Quick Start#

Note

All the code in this tutorial is under examples/quickstart in the repository.

This guide walks through shipping a minimal add_one function that computes y = x + 1 in C++ and CUDA. TVM-FFI’s Open ABI and FFI make it possible to ship one library for multiple frameworks and languages. We can build a single shared library that works across:

  • ML frameworks, e.g. PyTorch, JAX, PaddlePaddle, NumPy, CuPy, and others;

  • Languages, e.g. C++, Python, Rust, and others;

  • Python ABI versions, e.g. one wheel that supports all Python versions, including free-threaded ones.

Prerequisite

  • Python: 3.9 or newer

  • Compiler: C++17-capable toolchain (GCC/Clang/MSVC)

  • Optional ML frameworks for testing: NumPy, PyTorch, JAX, CuPy, PaddlePaddle

  • CUDA: Any modern version (if you want to try the CUDA part)

  • TVM-FFI installed via:

    pip install --reinstall --upgrade apache-tvm-ffi
    

Write a Simple add_one#

Source Code#

Suppose we implement a C++ function AddOne that performs elementwise y = x + 1 for a 1-D float32 vector. The source code (C++ and CUDA) is:

Hint

Include the umbrella header to access all the core C++ APIs.

#include <tvm/ffi/tvm_ffi.h>
// File: compile/add_one_cpu.cc
#include <tvm/ffi/tvm_ffi.h>

namespace tvm_ffi_example_cpu {

/*! \brief Perform vector add one: y = x + 1 (1-D float32) */
void AddOne(tvm::ffi::TensorView x, tvm::ffi::TensorView y) {
  int64_t n = x.size(0);
  float* x_data = static_cast<float*>(x.data_ptr());
  float* y_data = static_cast<float*>(y.data_ptr());
  for (int64_t i = 0; i < n; ++i) {
    y_data[i] = x_data[i] + 1;
  }
}

TVM_FFI_DLL_EXPORT_TYPED_FUNC(add_one_cpu, tvm_ffi_example_cpu::AddOne)
}  // namespace tvm_ffi_example_cpu

The macro TVM_FFI_DLL_EXPORT_TYPED_FUNC exports the C++ function AddOne as a TVM-FFI-compatible symbol __tvm_ffi_add_one_cpu/cuda. If TVM_FFI_DLL_EXPORT_INCLUDE_METADATA is set to 1, it also exports the function’s metadata as a symbol __tvm_ffi__metadata_add_one_cpu/cuda for type checking and stub generation.

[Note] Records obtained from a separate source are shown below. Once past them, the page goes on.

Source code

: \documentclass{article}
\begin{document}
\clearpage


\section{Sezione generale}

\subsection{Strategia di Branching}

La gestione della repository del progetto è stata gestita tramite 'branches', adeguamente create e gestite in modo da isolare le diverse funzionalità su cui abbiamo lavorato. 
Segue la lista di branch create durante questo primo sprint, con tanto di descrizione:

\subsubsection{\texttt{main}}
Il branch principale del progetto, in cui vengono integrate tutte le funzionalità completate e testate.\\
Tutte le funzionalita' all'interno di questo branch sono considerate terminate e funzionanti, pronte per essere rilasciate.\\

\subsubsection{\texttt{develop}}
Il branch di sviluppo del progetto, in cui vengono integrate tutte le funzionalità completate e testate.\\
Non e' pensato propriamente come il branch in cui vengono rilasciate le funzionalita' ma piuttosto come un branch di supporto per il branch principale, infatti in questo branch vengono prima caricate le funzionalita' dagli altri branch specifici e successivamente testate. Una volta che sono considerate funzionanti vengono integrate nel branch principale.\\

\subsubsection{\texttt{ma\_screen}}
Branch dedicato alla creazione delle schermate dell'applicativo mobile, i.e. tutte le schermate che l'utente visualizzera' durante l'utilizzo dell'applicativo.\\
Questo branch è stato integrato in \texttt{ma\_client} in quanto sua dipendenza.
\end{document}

The class tvm::ffi::TensorView enables zero-copy interop with tensors from different ML frameworks:

  • NumPy, CuPy,

  • PyTorch, JAX, PaddlePaddle, or

  • any array type that supports the standard DLPack protocol.

Finally, TVMFFIEnvGetStream() can be used in the CUDA code to launch kernels on the caller’s stream.

See also

Compile with TVM-FFI#

Raw command. Use the following minimal commands to compile the source code:

g++ -shared -O3 compile/add_one_cpu.cc  \
    -fPIC -fvisibility=hidden           \
    $(tvm-ffi-config --cxxflags)        \
    $(tvm-ffi-config --ldflags)         \
    $(tvm-ffi-config --libs)            \
    -o $BUILD_DIR/add_one_cpu.so

These steps produce shared libraries add_one_cpu.so and add_one_cuda.so that can be used across languages and frameworks.

Hint

For a single-file C++/CUDA project, tvm_ffi.cpp.load_inline() minimizes boilerplate for compilation, linking, and loading.

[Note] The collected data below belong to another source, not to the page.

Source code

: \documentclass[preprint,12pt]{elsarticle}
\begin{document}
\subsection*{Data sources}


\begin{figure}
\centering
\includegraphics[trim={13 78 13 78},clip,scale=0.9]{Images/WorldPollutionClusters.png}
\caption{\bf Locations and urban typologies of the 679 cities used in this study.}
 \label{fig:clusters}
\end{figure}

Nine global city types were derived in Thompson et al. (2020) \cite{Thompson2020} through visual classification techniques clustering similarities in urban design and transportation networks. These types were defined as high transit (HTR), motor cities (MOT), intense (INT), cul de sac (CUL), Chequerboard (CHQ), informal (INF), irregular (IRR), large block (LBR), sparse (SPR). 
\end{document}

CMake. CMake is the preferred approach for building across platforms. TVM-FFI integrates with CMake via find_package as demonstrated below:

# Run `tvm-ffi-config --cmakedir` to set `tvm_ffi_ROOT`
find_package(Python COMPONENTS Interpreter REQUIRED)
execute_process(COMMAND "${Python_EXECUTABLE}" -m tvm_ffi.config --cmakedir OUTPUT_STRIP_TRAILING_WHITESPACE OUTPUT_VARIABLE tvm_ffi_ROOT)
find_package(tvm_ffi CONFIG REQUIRED)

# Link C++ target to `tvm_ffi::header` and `tvm_ffi::shared`
add_library(add_one_cpu SHARED compile/add_one_cpu.cc)
tvm_ffi_configure_target(add_one_cpu)

Artifact. The resulting add_one_cpu.so and add_one_cuda.so are small libraries that are agnostic to:

  • Python version/ABI. They are not compiled or linked with Python and depend only on TVM-FFI’s stable C ABI;

  • Languages, including C++, Python, Rust, or any other language that can interop with the C ABI;

  • ML frameworks, such as PyTorch, JAX, PaddlePaddle, NumPy, CuPy, or any array library that implements the standard DLPack protocol.

See also

C++ Tooling for the full build toolchain guide covering CMake integration, raw compiler commands, and cross-platform library distribution.

Ship Across ML Frameworks#

TVM-FFI’s Python package provides tvm_ffi.load_module() to load either add_one_cpu.so or add_one_cuda.so into a tvm_ffi.Module.

import tvm_ffi
mod  : tvm_ffi.Module   = tvm_ffi.load_module("add_one_cpu.so")
func : tvm_ffi.Function = mod.add_one_cpu

mod.add_one_cpu retrieves a callable tvm_ffi.Function that accepts tensors from host frameworks directly. This is zero-copy, requires no boilerplate code, and adds very little overhead.

See also

Modules in Function and Module for details on the module system, function retrieval, and the calling convention that enables cross-language interop.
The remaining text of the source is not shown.